Es ist unbestritten, dass Leiharbeit ein äußerst wirksames Instrument ist, Niedriglöhne zu etablieren und Belegschaften zu spalten. In der Frage, wie wirksame Gegenstrategien aussehen können, gibt es jedoch sehr unterschiedliche Positionen. Während die DGB-Gewerkschaften versuchen, durch den Abschluss von Tarifverträgen die Arbeitsbedingungen und Einkommenssituation in der Leiharbeit zu verbessern, stößt diese Strategie bei Teilen der politischen Linken auf Unverständnis bis massive Kritik.

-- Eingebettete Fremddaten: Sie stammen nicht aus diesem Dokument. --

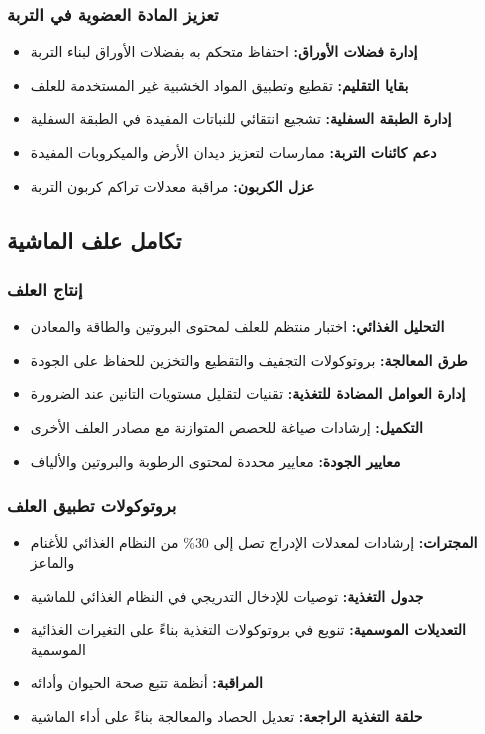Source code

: \subsubsection{تعزيز المادة العضوية في التربة}
\begin{itemize}
    \item \textbf{إدارة فضلات الأوراق:} احتفاظ متحكم به بفضلات الأوراق لبناء التربة
    \item \textbf{بقايا التقليم:} تقطيع وتطبيق المواد الخشبية غير المستخدمة للعلف
    \item \textbf{إدارة الطبقة السفلية:} تشجيع انتقائي للنباتات المفيدة في الطبقة السفلية
    \item \textbf{دعم كائنات التربة:} ممارسات لتعزيز ديدان الأرض والميكروبات المفيدة
    \item \textbf{عزل الكربون:} مراقبة معدلات تراكم كربون التربة
\end{itemize}

\subsection{تكامل علف الماشية}

\subsubsection{إنتاج العلف}
\begin{itemize}
    \item \textbf{التحليل الغذائي:} اختبار منتظم للعلف لمحتوى البروتين والطاقة والمعادن
    \item \textbf{طرق المعالجة:} بروتوكولات التجفيف والتقطيع والتخزين للحفاظ على الجودة
    \item \textbf{إدارة العوامل المضادة للتغذية:} تقنيات لتقليل مستويات التانين عند الضرورة
    \item \textbf{التكميل:} إرشادات صياغة للحصص المتوازنة مع مصادر العلف الأخرى
    \item \textbf{معايير الجودة:} معايير محددة لمحتوى الرطوبة والبروتين والألياف
\end{itemize}

\subsubsection{بروتوكولات تطبيق العلف}
\begin{itemize}
    \item \textbf{المجترات:} إرشادات لمعدلات الإدراج تصل إلى 30\% من النظام الغذائي للأغنام والماعز
    \item \textbf{جدول التغذية:} توصيات للإدخال التدريجي في النظام الغذائي للماشية
    \item \textbf{التعديلات الموسمية:} تنويع في بروتوكولات التغذية بناءً على التغيرات الغذائية الموسمية
    \item \textbf{المراقبة:} أنظمة تتبع صحة الحيوان وأدائه
    \item \textbf{حلقة التغذية الراجعة:} تعديل الحصاد والمعالجة بناءً على أداء الماشية
\end{itemize}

Ein Kritikpunkt ist, dass die DGB-Tarifverträge bestehende Branchentarifverträge aushebeln würden. Dieser Vorwurf ist jedoch leicht zu entkräften. Denn hier gilt, wenn es für Leiharbeitsbeschäftigte günstigere Branchentarifverträge gibt, diese nach wie vor anwendbar bleiben. Das zentrale Argument der Kritiker ist jedoch, dass durch das Festhalten an dem geschlossenen Tarifvertrag zur Leiharbeit der bereits im Gesetz verankerte Grundsatz „Gleicher Lohn für gleiche Arbeit“ beziehungsweise „equal pay“ unterlaufen werde.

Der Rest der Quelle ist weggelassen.